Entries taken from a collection
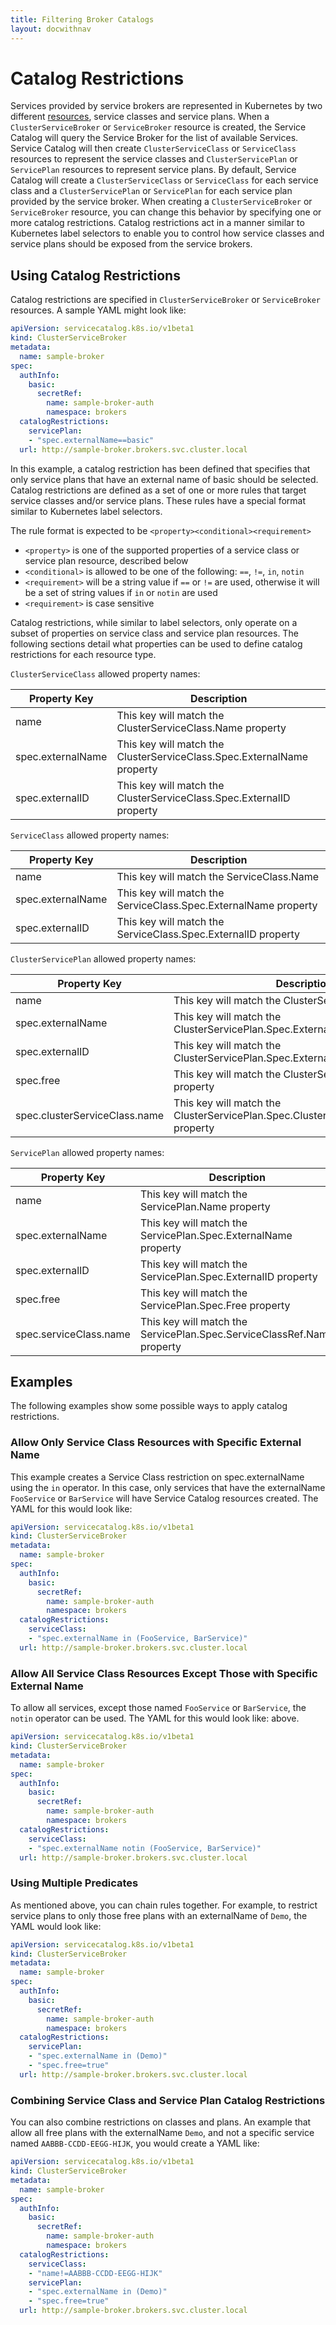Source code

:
 ```yaml
---
title: Filtering Broker Catalogs
layout: docwithnav
---
```


# Catalog Restrictions

Services provided by service brokers are represented in Kubernetes by two 
different [resources](resources.md), service classes and service plans. When a 
`ClusterServiceBroker` or `ServiceBroker` resource is created, the Service 
Catalog will query the Service Broker for the list of available Services. 
Service Catalog will then create `ClusterServiceClass` or `ServiceClass` 
resources to represent the service classes and `ClusterServicePlan` or 
`ServicePlan` resources to represent service plans. By default, Service Catalog
will create a `ClusterServiceClass` or `ServiceClass` for each service class 
and a `ClusterServicePlan` or `ServicePlan` for each service plan 
provided by the service broker. When creating a `ClusterServiceBroker` or 
`ServiceBroker` resource, you can change this behavior by specifying one or 
more catalog restrictions. Catalog restrictions act in a manner similar to 
Kubernetes label selectors to enable you to control how service classes and 
service plans should be exposed from the service brokers.

## Using Catalog Restrictions

Catalog restrictions are specified in `ClusterServiceBroker` or `ServiceBroker`
 resources. A sample YAML might look like:

```yaml
apiVersion: servicecatalog.k8s.io/v1beta1
kind: ClusterServiceBroker
metadata:
  name: sample-broker
spec:
  authInfo:
    basic:
      secretRef:
        name: sample-broker-auth
        namespace: brokers
  catalogRestrictions:
    servicePlan:
    - "spec.externalName==basic"
  url: http://sample-broker.brokers.svc.cluster.local
```

In this example, a catalog restriction has been defined that specifies that 
only service plans that have an external name of basic should be selected. 
Catalog restrictions are defined as a set of one or more rules that target 
 service classes and/or service plans. These rules have a special format
 similar to Kubernetes label selectors. 

The rule format is expected to be `<property><conditional><requirement>`

* `<property>` is one of the supported properties of a service class or service plan resource, described below
* `<conditional>` is allowed to be one of the following: `==`, `!=`, `in`, `notin`
* `<requirement>` will be a string value if `==` or `!=` are used, otherwise it will be a set of string values if `in` or `notin` are used
* `<requirement>` is case sensitive

Catalog restrictions, while similar to label selectors, only operate on a 
subset of properties on service class and service plan resources. The following
 sections detail what properties can be used to define catalog restrictions for
  each resource type.  

`ClusterServiceClass` allowed property names:

| Property Key    | Description    
| -------------   | ------------- 
| name |  This key will match the ClusterServiceClass.Name property
| spec.externalName | This key will match the ClusterServiceClass.Spec.ExternalName property
| spec.externalID | This key will match the ClusterServiceClass.Spec.ExternalID property

`ServiceClass` allowed property names:

| Property Key    | Description  
| ------------    | -------------
| name |  This key will match the ServiceClass.Name 
| spec.externalName | This key will match the ServiceClass.Spec.ExternalName property 
| spec.externalID | This key will match the ServiceClass.Spec.ExternalID property

`ClusterServicePlan` allowed property names:

| Property Key    | Description    
| ------------    | -------------
| name | This key will match the ClusterServicePlan.Name 
| spec.externalName | This key will match the ClusterServicePlan.Spec.ExternalName property
| spec.externalID | This key will match the ClusterServicePlan.Spec.ExternalID property 
| spec.free | This key will match the ClusterServicePlan.Spec.Free property 
| spec.clusterServiceClass.name | This key will match the ClusterServicePlan.Spec.ClusterServiceClassRef.Name property

`ServicePlan` allowed property names:

| Property Key    | Description    
| ------------    | -------------
| name | This key will match the ServicePlan.Name property 
| spec.externalName | This key will match the ServicePlan.Spec.ExternalName property 
| spec.externalID | This key will match the ServicePlan.Spec.ExternalID property 
| spec.free | This key will match the ServicePlan.Spec.Free property 
| spec.serviceClass.name | This key will match the ServicePlan.Spec.ServiceClassRef.Name property

## Examples

The following examples show some possible ways to apply catalog restrictions.

### Allow Only Service Class Resources with Specific External Name

This example creates a Service Class restriction on spec.externalName using the
 `in` operator. In this case, only services that have the externalName 
 `FooService` or `BarService` will have Service Catalog resources created. 
 The YAML for this would look like:

```yaml
apiVersion: servicecatalog.k8s.io/v1beta1
kind: ClusterServiceBroker
metadata:
  name: sample-broker
spec:
  authInfo:
    basic:
      secretRef:
        name: sample-broker-auth
        namespace: brokers
  catalogRestrictions:
    serviceClass:
    - "spec.externalName in (FooService, BarService)"
  url: http://sample-broker.brokers.svc.cluster.local
```

### Allow All Service Class Resources Except Those with Specific External Name

 To allow all services, except those named `FooService` or `BarService`, 
 the `notin` operator can be used. The YAML for this would look like:
 above.

```yaml
apiVersion: servicecatalog.k8s.io/v1beta1
kind: ClusterServiceBroker
metadata:
  name: sample-broker
spec:
  authInfo:
    basic:
      secretRef:
        name: sample-broker-auth
        namespace: brokers
  catalogRestrictions:
    serviceClass:
    - "spec.externalName notin (FooService, BarService)"
  url: http://sample-broker.brokers.svc.cluster.local
```

### Using Multiple Predicates

As mentioned above, you can chain rules together. For example,
to restrict service plans to only those free plans with an externalName of 
`Demo`, the YAML would look like:

```yaml
apiVersion: servicecatalog.k8s.io/v1beta1
kind: ClusterServiceBroker
metadata:
  name: sample-broker
spec:
  authInfo:
    basic:
      secretRef:
        name: sample-broker-auth
        namespace: brokers
  catalogRestrictions:
    servicePlan:
    - "spec.externalName in (Demo)"
    - "spec.free=true"
  url: http://sample-broker.brokers.svc.cluster.local
```

### Combining Service Class and Service Plan Catalog Restrictions

You can also combine restrictions on classes and plans. An example that 
allow all free plans with the externalName `Demo`, and not a specific service
 named `AABBB-CCDD-EEGG-HIJK`, you would create a YAML like:

```yaml
apiVersion: servicecatalog.k8s.io/v1beta1
kind: ClusterServiceBroker
metadata:
  name: sample-broker
spec:
  authInfo:
    basic:
      secretRef:
        name: sample-broker-auth
        namespace: brokers
  catalogRestrictions:
    serviceClass:
    - "name!=AABBB-CCDD-EEGG-HIJK"
    servicePlan:
    - "spec.externalName in (Demo)"
    - "spec.free=true"
  url: http://sample-broker.brokers.svc.cluster.local
```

▸ Problem to work on:
Copy out each record shown above without alteration, skipping any picture.

▸ Output:
Source code

:
 ```yaml
---
title: Filtering Broker Catalogs
layout: docwithnav
---
```


# Catalog Restrictions

Services provided by service brokers are represented in Kubernetes by two 
different [resources](resources.md), service classes and service plans. When a 
`ClusterServiceBroker` or `ServiceBroker` resource is created, the Service 
Catalog will query the Service Broker for the list of available Services. 
Service Catalog will then create `ClusterServiceClass` or `ServiceClass` 
resources to represent the service classes and `ClusterServicePlan` or 
`ServicePlan` resources to represent service plans. By default, Service Catalog
will create a `ClusterServiceClass` or `ServiceClass` for each service class 
and a `ClusterServicePlan` or `ServicePlan` for each service plan 
provided by the service broker. When creating a `ClusterServiceBroker` or 
`ServiceBroker` resource, you can change this behavior by specifying one or 
more catalog restrictions. Catalog restrictions act in a manner similar to 
Kubernetes label selectors to enable you to control how service classes and 
service plans should be exposed from the service brokers.

## Using Catalog Restrictions

Catalog restrictions are specified in `ClusterServiceBroker` or `ServiceBroker`
 resources. A sample YAML might look like:

```yaml
apiVersion: servicecatalog.k8s.io/v1beta1
kind: ClusterServiceBroker
metadata:
  name: sample-broker
spec:
  authInfo:
    basic:
      secretRef:
        name: sample-broker-auth
        namespace: brokers
  catalogRestrictions:
    servicePlan:
    - "spec.externalName==basic"
  url: http://sample-broker.brokers.svc.cluster.local
```

In this example, a catalog restriction has been defined that specifies that 
only service plans that have an external name of basic should be selected. 
Catalog restrictions are defined as a set of one or more rules that target 
 service classes and/or service plans. These rules have a special format
 similar to Kubernetes label selectors. 

The rule format is expected to be `<property><conditional><requirement>`

* `<property>` is one of the supported properties of a service class or service plan resource, described below
* `<conditional>` is allowed to be one of the following: `==`, `!=`, `in`, `notin`
* `<requirement>` will be a string value if `==` or `!=` are used, otherwise it will be a set of string values if `in` or `notin` are used
* `<requirement>` is case sensitive

Catalog restrictions, while similar to label selectors, only operate on a 
subset of properties on service class and service plan resources. The following
 sections detail what properties can be used to define catalog restrictions for
  each resource type.  

`ClusterServiceClass` allowed property names:

| Property Key    | Description    
| -------------   | ------------- 
| name |  This key will match the ClusterServiceClass.Name property
| spec.externalName | This key will match the ClusterServiceClass.Spec.ExternalName property
| spec.externalID | This key will match the ClusterServiceClass.Spec.ExternalID property

`ServiceClass` allowed property names:

| Property Key    | Description  
| ------------    | -------------
| name |  This key will match the ServiceClass.Name 
| spec.externalName | This key will match the ServiceClass.Spec.ExternalName property 
| spec.externalID | This key will match the ServiceClass.Spec.ExternalID property

`ClusterServicePlan` allowed property names:

| Property Key    | Description    
| ------------    | -------------
| name | This key will match the ClusterServicePlan.Name 
| spec.externalName | This key will match the ClusterServicePlan.Spec.ExternalName property
| spec.externalID | This key will match the ClusterServicePlan.Spec.ExternalID property 
| spec.free | This key will match the ClusterServicePlan.Spec.Free property 
| spec.clusterServiceClass.name | This key will match the ClusterServicePlan.Spec.ClusterServiceClassRef.Name property

`ServicePlan` allowed property names:

| Property Key    | Description    
| ------------    | -------------
| name | This key will match the ServicePlan.Name property 
| spec.externalName | This key will match the ServicePlan.Spec.ExternalName property 
| spec.externalID | This key will match the ServicePlan.Spec.ExternalID property 
| spec.free | This key will match the ServicePlan.Spec.Free property 
| spec.serviceClass.name | This key will match the ServicePlan.Spec.ServiceClassRef.Name property

## Examples

The following examples show some possible ways to apply catalog restrictions.

### Allow Only Service Class Resources with Specific External Name

This example creates a Service Class restriction on spec.externalName using the
 `in` operator. In this case, only services that have the externalName 
 `FooService` or `BarService` will have Service Catalog resources created. 
 The YAML for this would look like:

```yaml
apiVersion: servicecatalog.k8s.io/v1beta1
kind: ClusterServiceBroker
metadata:
  name: sample-broker
spec:
  authInfo:
    basic:
      secretRef:
        name: sample-broker-auth
        namespace: brokers
  catalogRestrictions:
    serviceClass:
    - "spec.externalName in (FooService, BarService)"
  url: http://sample-broker.brokers.svc.cluster.local
```

### Allow All Service Class Resources Except Those with Specific External Name

 To allow all services, except those named `FooService` or `BarService`, 
 the `notin` operator can be used. The YAML for this would look like:
 above.

```yaml
apiVersion: servicecatalog.k8s.io/v1beta1
kind: ClusterServiceBroker
metadata:
  name: sample-broker
spec:
  authInfo:
    basic:
      secretRef:
        name: sample-broker-auth
        namespace: brokers
  catalogRestrictions:
    serviceClass:
    - "spec.externalName notin (FooService, BarService)"
  url: http://sample-broker.brokers.svc.cluster.local
```

### Using Multiple Predicates

As mentioned above, you can chain rules together. For example,
to restrict service plans to only those free plans with an externalName of 
`Demo`, the YAML would look like:

```yaml
apiVersion: servicecatalog.k8s.io/v1beta1
kind: ClusterServiceBroker
metadata:
  name: sample-broker
spec:
  authInfo:
    basic:
      secretRef:
        name: sample-broker-auth
        namespace: brokers
  catalogRestrictions:
    servicePlan:
    - "spec.externalName in (Demo)"
    - "spec.free=true"
  url: http://sample-broker.brokers.svc.cluster.local
```

### Combining Service Class and Service Plan Catalog Restrictions

You can also combine restrictions on classes and plans. An example that 
allow all free plans with the externalName `Demo`, and not a specific service
 named `AABBB-CCDD-EEGG-HIJK`, you would create a YAML like:

```yaml
apiVersion: servicecatalog.k8s.io/v1beta1
kind: ClusterServiceBroker
metadata:
  name: sample-broker
spec:
  authInfo:
    basic:
      secretRef:
        name: sample-broker-auth
        namespace: brokers
  catalogRestrictions:
    serviceClass:
    - "name!=AABBB-CCDD-EEGG-HIJK"
    servicePlan:
    - "spec.externalName in (Demo)"
    - "spec.free=true"
  url: http://sample-broker.brokers.svc.cluster.local
```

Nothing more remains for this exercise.